PROBLEM TO SOLVE ▸ Below are records; how many of their lines contain "stoppen"? Reply with the number and no other words.

Saved data entries:
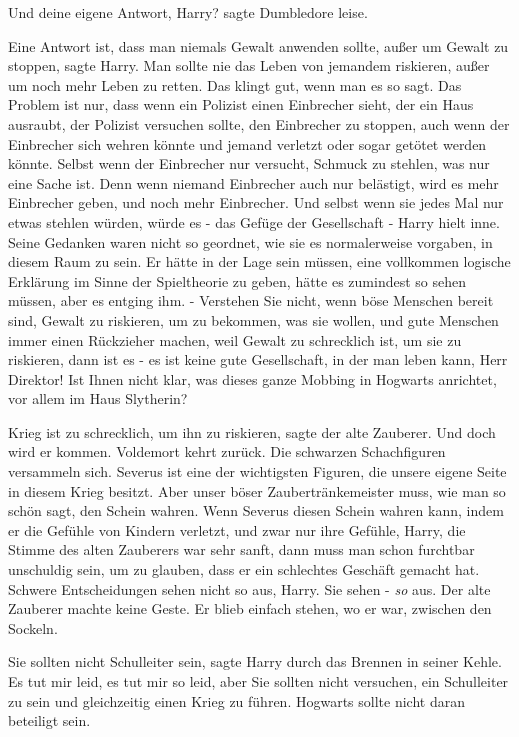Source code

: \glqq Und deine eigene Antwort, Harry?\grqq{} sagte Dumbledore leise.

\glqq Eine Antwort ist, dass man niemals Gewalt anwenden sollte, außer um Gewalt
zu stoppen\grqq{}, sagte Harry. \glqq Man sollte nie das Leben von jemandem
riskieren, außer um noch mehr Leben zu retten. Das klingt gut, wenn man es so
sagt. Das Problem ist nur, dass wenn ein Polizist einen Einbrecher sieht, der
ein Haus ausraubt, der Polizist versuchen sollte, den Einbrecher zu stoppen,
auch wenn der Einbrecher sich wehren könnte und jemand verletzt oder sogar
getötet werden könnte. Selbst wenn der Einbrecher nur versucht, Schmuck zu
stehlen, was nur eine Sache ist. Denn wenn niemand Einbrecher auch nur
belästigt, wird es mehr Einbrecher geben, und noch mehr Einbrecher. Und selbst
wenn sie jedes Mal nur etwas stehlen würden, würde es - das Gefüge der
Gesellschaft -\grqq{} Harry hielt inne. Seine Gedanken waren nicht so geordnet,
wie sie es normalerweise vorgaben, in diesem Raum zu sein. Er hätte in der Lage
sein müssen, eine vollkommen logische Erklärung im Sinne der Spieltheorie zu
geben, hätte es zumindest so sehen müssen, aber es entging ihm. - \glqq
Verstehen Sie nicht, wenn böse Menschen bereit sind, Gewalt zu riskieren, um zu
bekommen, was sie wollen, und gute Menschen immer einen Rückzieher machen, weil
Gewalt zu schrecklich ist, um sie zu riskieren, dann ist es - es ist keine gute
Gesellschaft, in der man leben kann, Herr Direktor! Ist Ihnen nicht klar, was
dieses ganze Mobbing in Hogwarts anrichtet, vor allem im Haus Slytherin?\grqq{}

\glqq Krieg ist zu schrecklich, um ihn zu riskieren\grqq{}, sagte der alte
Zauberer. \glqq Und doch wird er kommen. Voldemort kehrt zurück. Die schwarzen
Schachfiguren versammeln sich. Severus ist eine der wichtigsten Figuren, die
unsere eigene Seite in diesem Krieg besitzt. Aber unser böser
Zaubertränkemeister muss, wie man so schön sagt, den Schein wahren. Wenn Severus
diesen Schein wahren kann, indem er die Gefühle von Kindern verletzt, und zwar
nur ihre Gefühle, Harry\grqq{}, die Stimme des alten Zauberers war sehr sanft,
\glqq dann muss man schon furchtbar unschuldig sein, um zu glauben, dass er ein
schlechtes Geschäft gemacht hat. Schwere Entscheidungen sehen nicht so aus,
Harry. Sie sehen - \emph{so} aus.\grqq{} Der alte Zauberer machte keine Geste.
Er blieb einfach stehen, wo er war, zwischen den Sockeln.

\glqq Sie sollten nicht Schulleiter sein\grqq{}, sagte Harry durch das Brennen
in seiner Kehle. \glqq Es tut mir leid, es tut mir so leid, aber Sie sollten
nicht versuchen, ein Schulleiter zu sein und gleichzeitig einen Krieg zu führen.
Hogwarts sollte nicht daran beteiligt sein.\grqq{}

TASK RESPONSE ▸ 2